YOLOv11n employs nearest-neighbor interpolation for upsampling, which is fast but often produces jagged edges and fails to recover nuanced details. We replace it with DySample, a lightweight, content-aware dynamic upsampler. DySample dynamically adjusts sampling positions based on the input feature content, allowing for precise reconstruction of edges and textures critical for small targets. Its operation can be summarized in two phases: generating a dynamic sampling point set $\mathcal{S}$ and performing the sampling. First, a base sampling grid $\mathbf{G}$ is created based on the input size and scale factor $s$. Then, offset maps $\mathbf{O}$ are generated via learnable linear layers, combining a static scaling factor (0.25) and a dynamic scaling factor learned from the input features:

$$ \mathbf{O}_{\text{static}} = 0.25 \cdot \text{Linear}(\mathbf{X}), $$
$$ \mathbf{O}_{\text{dynamic}} = 0.5 \cdot \sigma(\text{Linear}_2(\text{Linear}_1(\mathbf{X}))) \cdot \text{Linear}_1(\mathbf{X}), $$
$$ \mathbf{O} = \mathbf{O}_{\text{static}} + \mathbf{O}_{\text{dynamic}}. $$

The final sampling points are $\mathcal{S} = \mathbf{G} + \mathbf{O}$. A `grid_sample` function with bilinear interpolation then produces the upsampled feature map using $\mathcal{S}$. This adaptive mechanism allocates more sampling resources to intricate areas like small targets while simplifying sampling in homogeneous regions, enhancing detail recovery without a heavy computational burden—a vital characteristic for processing streams from China UAV drones.

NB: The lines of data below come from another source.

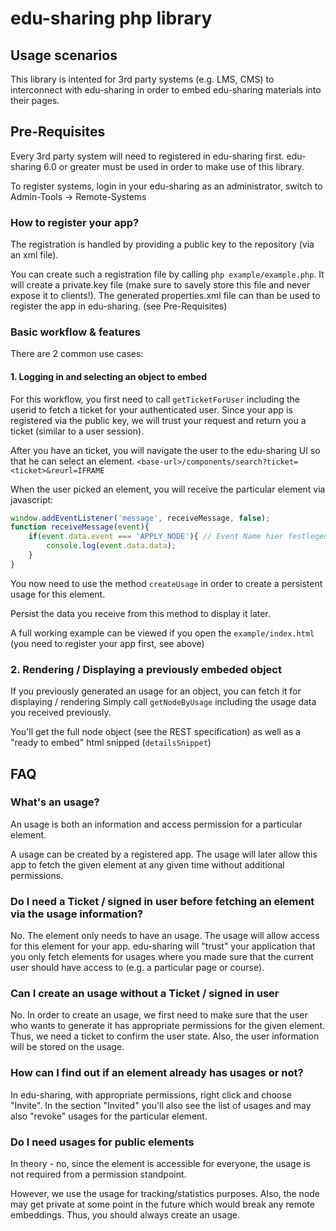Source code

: # edu-sharing php library

## Usage scenarios
This library is intented for 3rd party systems (e.g. LMS, CMS) to interconnect with edu-sharing in order to embed edu-sharing materials into their pages.

## Pre-Requisites
Every 3rd party system will need to registered in edu-sharing first.
edu-sharing 6.0 or greater must be used in order to make use of this library.

To register systems, login in your edu-sharing as an administrator, switch to Admin-Tools -> Remote-Systems

### How to register your app?
The registration is handled by providing a public key to the repository (via an xml file).

You can create such a registration file by calling
`php example/example.php`. It will create a private.key file (make sure to savely store this file and never expose it to clients!).
The generated properties.xml file can than be used to register the app in edu-sharing. (see Pre-Requisites)

### Basic workflow & features

There are 2 common use cases:

#### 1. Logging in and selecting an object to embed
For this workflow, you first need to call `getTicketForUser` including the userid to fetch a ticket for your authenticated user. Since your app is registered via the public key, we will trust your request and return you a ticket (similar to a user session).

After you have an ticket, you will navigate the user to the edu-sharing UI so that he can select an element.
`<base-url>/components/search?ticket=<ticket>&reurl=IFRAME`

When the user picked an element, you will receive the particular element via javascript:
```javascript
window.addEventListener('message', receiveMessage, false);
function receiveMessage(event){
    if(event.data.event === 'APPLY_NODE'){ // Event Name hier festlegen
        console.log(event.data.data);
    }
}
```

You now need to use the method `createUsage` in order to create a persistent usage for this element.

Persist the data you receive from this method to display it later.

A full working example can be viewed if you open the `example/index.html` (you need to register your app first, see above)

### 2. Rendering / Displaying a previously embeded object
If you previously generated an usage for an object, you can fetch it for displaying / rendering
Simply call `getNodeByUsage` including the usage data you received previously.

You'll get the full node object (see the REST specification) as well as a "ready to embed" html snipped (`detailsSnippet`)


## FAQ

### What's an usage?
An usage is both an information and access permission for a particular element.

A usage can be created by a registered app. The usage will later allow this app to fetch the given element at any given time without additional permissions.

### Do I need a Ticket / signed in user before fetching an element via the usage information?
No. The element only needs to have an usage. The usage will allow access for this element for your app.
edu-sharing will "trust" your application that you only fetch elements for usages where you made sure that the current user should have access to (e.g. a particular page or course).

### Can I create an usage without a Ticket / signed in user
No. In order to create an usage, we first need to make sure that the user who wants to generate it has appropriate permissions for the given element. Thus, we need a ticket to confirm the user state. Also, the user information will be stored on the usage.

### How can I find out if an element already has usages or not?
In edu-sharing, with appropriate permissions, right click and choose "Invite". In the section "Invited" you'll also see the list of usages and may also "revoke" usages for the particular element.

### Do I need usages for public elements
In theory - no, since the element is accessible for everyone, the usage is not required from a permission standpoint.

However, we use the usage for tracking/statistics purposes. Also, the node may get private at some point in the future which would break any remote embeddings. Thus, you should always create an usage.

3. DIFM: Dual Input Feature Merge Module

The bottleneck structure within the C3k2 module, a core feature extractor in YOLOv11n, uses residual connections to alleviate gradient vanishing. However, the simple addition in residual connections can dilute the weak features of small targets with stronger background features. We redesign this connection into a Dual Input Feature Merge (DIFM) module. The DIFM first concatenates the two input feature maps and uses a pointwise convolution for channel compression and fusion. It then processes the fused features through parallel pathways: a channel attention module (CAM) to highlight relevant channels, and a multi-scale spatial feature extraction branch employing $3\times3$, $5\times5$, and $7\times7$ depthwise convolutions followed by a spatial attention module (SAM) to emphasize target regions. The outputs from these attention-enhanced pathways are summed and projected back to the desired output dimension via another pointwise convolution. This process ensures a more refined integration of multi-scale spatial and channel-wise information, actively strengthening small target features while suppressing irrelevant background clutter commonly found in China UAV drone scenes.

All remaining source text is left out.